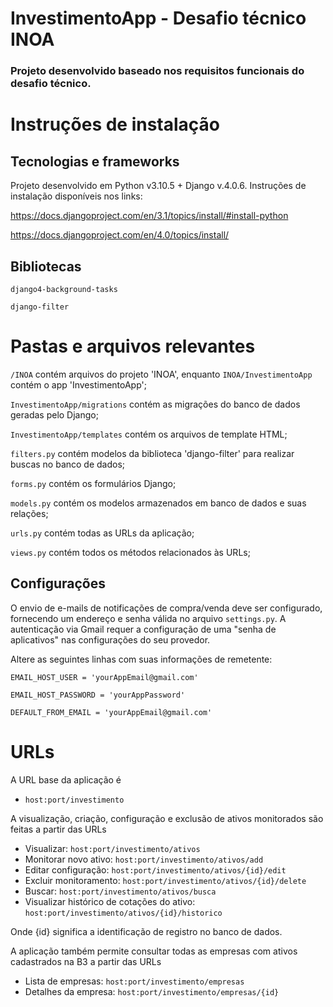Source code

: # InvestimentoApp - Desafio técnico INOA
### Projeto desenvolvido baseado nos requisitos funcionais do desafio técnico.

# 

# Instruções de instalação
## Tecnologias e frameworks
Projeto desenvolvido em Python v3.10.5 + Django v.4.0.6. Instruções de instalação disponíveis nos links:

https://docs.djangoproject.com/en/3.1/topics/install/#install-python

https://docs.djangoproject.com/en/4.0/topics/install/

## Bibliotecas
`django4-background-tasks`

`django-filter`

# Pastas e arquivos relevantes

`/INOA` contém arquivos do projeto 'INOA', enquanto `INOA/InvestimentoApp` contém o app 'InvestimentoApp';

`InvestimentoApp/migrations` contém as migrações do banco de dados geradas pelo Django;

`InvestimentoApp/templates` contém os arquivos de template HTML; 

`filters.py` contém modelos da biblioteca 'django-filter' para realizar buscas no banco de dados;

`forms.py` contém os formulários Django;

`models.py` contém os modelos armazenados em banco de dados e suas relações;

`urls.py` contém todas as URLs da aplicação;

`views.py` contém todos os métodos relacionados às URLs;

## Configurações
O envio de e-mails de notificações de compra/venda deve ser configurado, fornecendo um endereço e senha válida no arquivo `settings.py`. A autenticação via Gmail requer a configuração de uma "senha de aplicativos" nas configurações do seu provedor.

Altere as seguintes linhas com suas informações de remetente:

`EMAIL_HOST_USER = 'yourAppEmail@gmail.com'`

`EMAIL_HOST_PASSWORD = 'yourAppPassword'`

`DEFAULT_FROM_EMAIL = 'yourAppEmail@gmail.com'`


# URLs
A URL base da aplicação é

- `host:port/investimento`

A visualização, criação, configuração e exclusão de ativos monitorados são feitas a partir das URLs 
- Visualizar: `host:port/investimento/ativos`
- Monitorar novo ativo: `host:port/investimento/ativos/add`
- Editar configuração: `host:port/investimento/ativos/{id}/edit`
- Excluir monitoramento: `host:port/investimento/ativos/{id}/delete`
- Buscar: `host:port/investimento/ativos/busca`
- Visualizar histórico de cotações do ativo: `host:port/investimento/ativos/{id}/historico`

Onde {id} significa a identificação de registro no banco de dados.


A aplicação também permite consultar todas as empresas com ativos cadastrados na B3 a partir das URLs
- Lista de empresas: `host:port/investimento/empresas`
- Detalhes da empresa: `host:port/investimento/empresas/{id}`
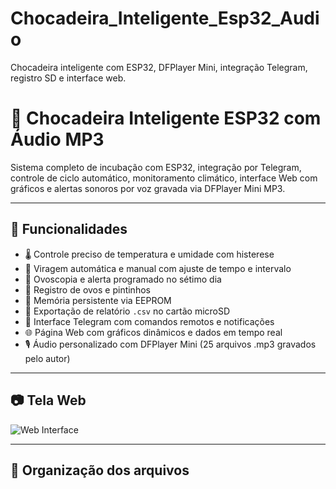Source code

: # Chocadeira_Inteligente_Esp32_Audio
Chocadeira inteligente com ESP32, DFPlayer Mini, integração Telegram, registro SD e interface web.

# 🐣 Chocadeira Inteligente ESP32 com Áudio MP3

Sistema completo de incubação com ESP32, integração por Telegram, controle de ciclo automático, monitoramento climático, interface Web com gráficos e alertas sonoros por voz gravada via DFPlayer Mini MP3.

---

## 🔧 Funcionalidades

- 🌡️ Controle preciso de temperatura e umidade com histerese
- 🔄 Viragem automática e manual com ajuste de tempo e intervalo
- 📆 Ovoscopia e alerta programado no sétimo dia
- 🧾 Registro de ovos e pintinhos
- 🧠 Memória persistente via EEPROM
- 💾 Exportação de relatório `.csv` no cartão microSD
- 📲 Interface Telegram com comandos remotos e notificações
- 🌐 Página Web com gráficos dinâmicos e dados em tempo real
- 🎙️ Áudio personalizado com DFPlayer Mini (25 arquivos .mp3 gravados pelo autor)

---

## 📷 Tela Web

![Web Interface](screenshots/interface_web.png)

---

## 📂 Organização dos arquivos
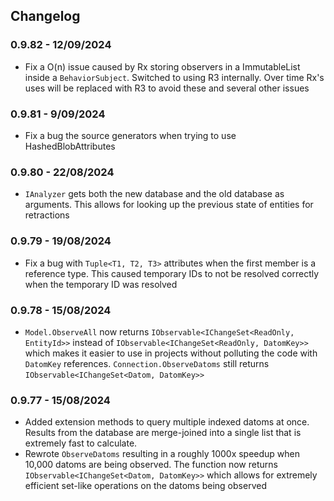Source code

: ## Changelog

### 0.9.82 - 12/09/2024
* Fix a O(n) issue caused by Rx storing observers in a ImmutableList inside a `BehaviorSubject`. Switched to using R3 internally. Over 
time Rx's uses will be replaced with R3 to avoid these and several other issues

### 0.9.81 - 9/09/2024
* Fix a bug the source generators when trying to use HashedBlobAttributes

### 0.9.80 - 22/08/2024
* `IAnalyzer` gets both the new database and the old database as arguments. This allows for looking up the previous state of entities for retractions

### 0.9.79 - 19/08/2024
* Fix a bug with `Tuple<T1, T2, T3>` attributes when the first member is a reference type. This caused temporary IDs to not
be resolved correctly when the temporary ID was resolved

### 0.9.78 - 15/08/2024
* `Model.ObserveAll` now returns `IObservable<IChangeSet<ReadOnly, EntityId>>` instead of `IObservable<IChangeSet<ReadOnly, DatomKey>>` which makes it
easier to use in projects without polluting the code with `DatomKey` references. `Connection.ObserveDatoms` still returns `IObservable<IChangeSet<Datom, DatomKey>>`

### 0.9.77 - 15/08/2024
* Added extension methods to query multiple indexed datoms at once. Results from the database are merge-joined into a
single list that is extremely fast to calculate. 
* Rewrote `ObserveDatoms` resulting in a roughly 1000x speedup when 10,000 datoms are being observed. The function now returns
`IObservable<IChangeSet<Datom, DatomKey>>` which allows for extremely efficient set-like operations on the datoms being observed

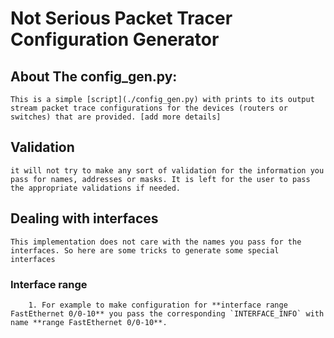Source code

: # Not Serious Packet Tracer Configuration Generator
## **About The config_gen.py:**
    This is a simple [script](./config_gen.py) with prints to its output stream packet trace configurations for the devices (routers or switches) that are provided. [add more details]

## Validation
    it will not try to make any sort of validation for the information you pass for names, addresses or masks. It is left for the user to pass the appropriate validations if needed.

## **Dealing with interfaces**
    This implementation does not care with the names you pass for the interfaces. So here are some tricks to generate some special interfaces
### Interface range
        1. For example to make configuration for **interface range FastEthernet 0/0-10** you pass the corresponding `INTERFACE_INFO` with name **range FastEthernet 0/0-10**.


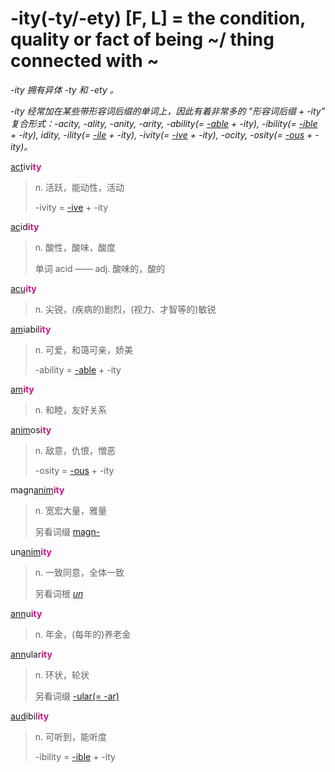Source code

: # -ity(-ty/-ety) [F, L] = the condition, quality or fact of being ~/ thing connected with ~

*-ity 拥有异体 -ty 和 -ety 。*

*-ity 经常加在某些带形容词后缀的单词上，因此有着非常多的 "形容词后缀 + -ity" 复合形式：-acity, -ality, -anity, -arity, -ability(= [-able](-able.md) + -ity), -ibility(= [-ible](-able.md) + -ity), idity, -ility(= [-ile](-ile.md) + -ity), -ivity(= [-ive](-ive.md) + -ity), -ocity, -osity(= [-ous](-ous.md) + -ity)。*

[act](_act_.md)iv<b style="color: #C71585;">ity</b>
> n. 活跃，能动性，活动
>
> -ivity = [-ive](-ive.md) + -ity

[ac](_ac_.md)id<b style="color: #C71585;">ity</b>
> n. 酸性，酸味，酸度
>
> 单词 acid —— adj. 酸味的，酸的

[acu](_ac_.md)<b style="color: #C71585;">ity</b>
> n. 尖锐，(疾病的)剧烈，(视力、才智等的)敏锐

[am](_am_.md)iabil<b style="color: #C71585;">ity</b>
> n. 可爱，和蔼可亲，娇美
>
> -ability = [-able](-able.md) + -ity

[am](_am_.md)<b style="color: #C71585;">ity</b>
> n. 和睦，友好关系

[anim](_anim_.md)os<b style="color: #C71585;">ity</b>
> n. 敌意，仇恨，憎恶
>
> -osity = [-ous](-ous.md) + -ity

magn[anim](_anim_.md)<b style="color: #C71585;">ity</b>
> n. 宽宏大量，雅量
>
> 另看词缀 [magn-](magn-.md)

un[anim](_anim_.md)<b style="color: #C71585;">ity</b>
> n. 一致同意，全体一致
>
> 另看词根 [_un_](_un_.md)

[ann](_ann_.md)u<b style="color: #C71585;">ity</b>
> n. 年金，(每年的)养老金

[ann](_ann_.md)ular<b style="color: #C71585;">ity</b>
> n. 环状，轮状
>
> 另看词缀 [-ular(= -ar)](-ar.md)

[aud](_aud_.md)ibil<b style="color: #C71585;">ity</b>
> n. 可听到，能听度
>
> -ibility = [-ible](-able.md) + -ity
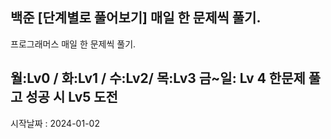 백준 [단계별로 풀어보기] 매일 한 문제씩 풀기.
----------------------------------------------------------------------
프로그래머스 매일 한 문제씩 풀기.

월:Lv0 / 화:Lv1 / 수:Lv2/ 목:Lv3
금~일: Lv 4 한문제 풀고 성공 시 Lv5 도전
----------------------------------------------------------------------
시작날짜 : 2024-01-02
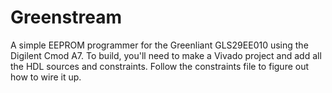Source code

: # Greenstream

A simple EEPROM programmer for the Greenliant GLS29EE010 using the Digilent Cmod A7.
To build, you'll need to make a Vivado project and add all the HDL sources and constraints.
Follow the constraints file to figure out how to wire it up.
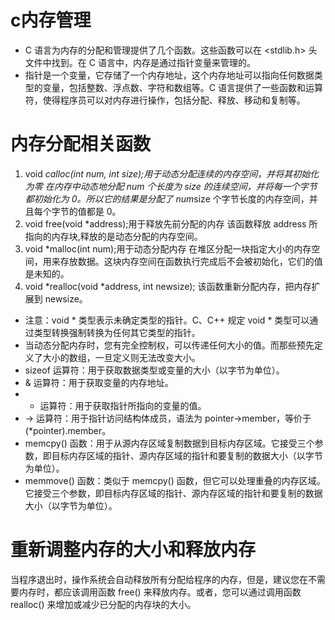 # c内存管理
- C 语言为内存的分配和管理提供了几个函数。这些函数可以在 <stdlib.h> 头文件中找到。在 C 语言中，内存是通过指针变量来管理的。
- 指针是一个变量，它存储了一个内存地址，这个内存地址可以指向任何数据类型的变量，包括整数、浮点数、字符和数组等。C 语言提供了一些函数和运算符，使得程序员可以对内存进行操作，包括分配、释放、移动和复制等。

# 内存分配相关函数
1. void *calloc(int num, int size);用于动态分配连续的内存空间，并将其初始化为零
在内存中动态地分配 num 个长度为 size 的连续空间，并将每一个字节都初始化为 0。所以它的结果是分配了 num*size 个字节长度的内存空间，并且每个字节的值都是 0。
2. void free(void *address);用于释放先前分配的内存
该函数释放 address 所指向的内存块,释放的是动态分配的内存空间。
3. void *malloc(int num);用于动态分配内存
在堆区分配一块指定大小的内存空间，用来存放数据。这块内存空间在函数执行完成后不会被初始化，它们的值是未知的。
4. void *realloc(void *address, int newsize);
该函数重新分配内存，把内存扩展到 newsize。

- 注意：void * 类型表示未确定类型的指针。C、C++ 规定 void * 类型可以通过类型转换强制转换为任何其它类型的指针。
- 当动态分配内存时，您有完全控制权，可以传递任何大小的值。而那些预先定义了大小的数组，一旦定义则无法改变大小。
- sizeof 运算符：用于获取数据类型或变量的大小（以字节为单位）。
- & 运算符：用于获取变量的内存地址。
- * 运算符：用于获取指针所指向的变量的值。
- -> 运算符：用于指针访问结构体成员，语法为 pointer->member，等价于 (*pointer).member。
- memcpy() 函数：用于从源内存区域复制数据到目标内存区域。它接受三个参数，即目标内存区域的指针、源内存区域的指针和要复制的数据大小（以字节为单位）。
- memmove() 函数：类似于 memcpy() 函数，但它可以处理重叠的内存区域。它接受三个参数，即目标内存区域的指针、源内存区域的指针和要复制的数据大小（以字节为单位）。

# 重新调整内存的大小和释放内存
当程序退出时，操作系统会自动释放所有分配给程序的内存，但是，建议您在不需要内存时，都应该调用函数 free() 来释放内存。或者，您可以通过调用函数 realloc() 来增加或减少已分配的内存块的大小。


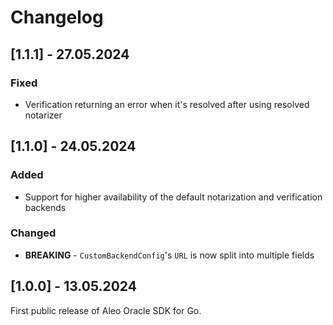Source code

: # Changelog

## [1.1.1] - 27.05.2024

### Fixed

- Verification returning an error when it's resolved after using resolved notarizer

## [1.1.0] - 24.05.2024

### Added

- Support for higher availability of the default notarization and verification backends

### Changed

- **BREAKING** - `CustomBackendConfig`'s `URL` is now split into multiple fields

## [1.0.0] - 13.05.2024

First public release of Aleo Oracle SDK for Go.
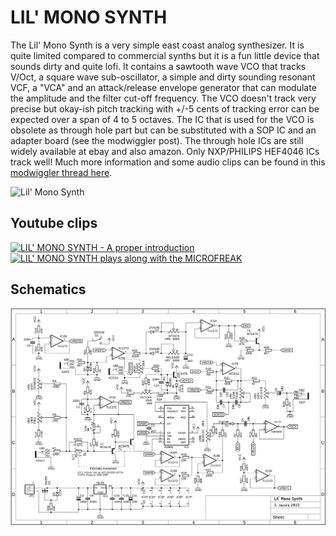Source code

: # LIL' MONO SYNTH

The Lil' Mono Synth is a very simple east coast analog synthesizer. It is quite limited compared to commercial synths but it is a fun little device that sounds dirty and quite lofi.
It contains a sawtooth wave VCO that tracks V/Oct, a square wave sub-oscillator, a simple and dirty sounding resonant VCF, a "VCA" and an attack/release envelope generator
that can modulate the amplitude and the filter cut-off frequency.
The VCO doesn't track very precise but okay-ish pitch tracking with +/-5 cents of tracking error can be expected over a span of 4 to 5 octaves. The IC that is used for the VCO is obsolete as through hole part
but can be substituted with a SOP IC and an adapter board (see the modwiggler post). The through hole ICs are still widely available at ebay and also amazon. Only NXP/PHILIPS HEF4046 ICs track well!
Much more information and some audio clips can be found in this [modwiggler thread here](https://modwiggler.com/forum/viewtopic.php?p=3491112#p3491112).

![Lil' Mono Synth](https://github.com/diysynth/STANDALONE-DEVICES/blob/main/LIL'-MONO-SYNTH/Images/lilmono.jpg)

## Youtube clips
[![LIL' MONO SYNTH - A proper introduction](https://img.youtube.com/vi/ZHqnTGapEso/hqdefault.jpg)](https://www.youtube.com/watch?v=ZHqnTGapEso)
[![LIL' MONO SYNTH plays along with the MICROFREAK](https://img.youtube.com/vi/dz-d9Gt5xwY/hqdefault.jpg)](https://www.youtube.com/watch?v=dz-d9Gt5xwY)

## Schematics
![Lil' Mono Synth Schematic](https://github.com/diysynth/STANDALONE-DEVICES/blob/main/LIL'-MONO-SYNTH/LilMonoSchematic.png)
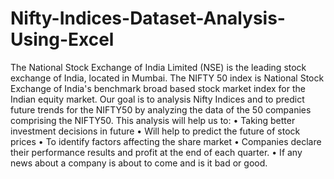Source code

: # Nifty-Indices-Dataset-Analysis-Using-Excel
The National Stock Exchange of India Limited (NSE) is the leading stock exchange of India, located in Mumbai. The NIFTY 50 index is National Stock Exchange of India's benchmark broad based stock market index for the Indian equity market. Our goal is to analysis Nifty Indices and to predict future trends for the NIFTY50 by analyzing the data of the 50 companies comprising the NIFTY50. This analysis will help us to: • Taking better investment decisions in future • Will help to predict the future of stock prices • To identify factors affecting the share market • Companies declare their performance results and profit at the end of each quarter. • If any news about a company is about to come and is it bad or good.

************

» BRIEF: Above are the records; from them, give again exactly the lines from the one containing "os formulários Django;" to the one containing "banco de dados.", both lines included, and nothing more.

» SOLUTION TO THIS PROBLEM:
`forms.py` contém os formulários Django;

`models.py` contém os modelos armazenados em banco de dados e suas relações;

`urls.py` contém todas as URLs da aplicação;

`views.py` contém todos os métodos relacionados às URLs;

## Configurações
O envio de e-mails de notificações de compra/venda deve ser configurado, fornecendo um endereço e senha válida no arquivo `settings.py`. A autenticação via Gmail requer a configuração de uma "senha de aplicativos" nas configurações do seu provedor.

Altere as seguintes linhas com suas informações de remetente:

`EMAIL_HOST_USER = 'yourAppEmail@gmail.com'`

`EMAIL_HOST_PASSWORD = 'yourAppPassword'`

`DEFAULT_FROM_EMAIL = 'yourAppEmail@gmail.com'`


# URLs
A URL base da aplicação é

- `host:port/investimento`

A visualização, criação, configuração e exclusão de ativos monitorados são feitas a partir das URLs 
- Visualizar: `host:port/investimento/ativos`
- Monitorar novo ativo: `host:port/investimento/ativos/add`
- Editar configuração: `host:port/investimento/ativos/{id}/edit`
- Excluir monitoramento: `host:port/investimento/ativos/{id}/delete`
- Buscar: `host:port/investimento/ativos/busca`
- Visualizar histórico de cotações do ativo: `host:port/investimento/ativos/{id}/historico`

Onde {id} significa a identificação de registro no banco de dados.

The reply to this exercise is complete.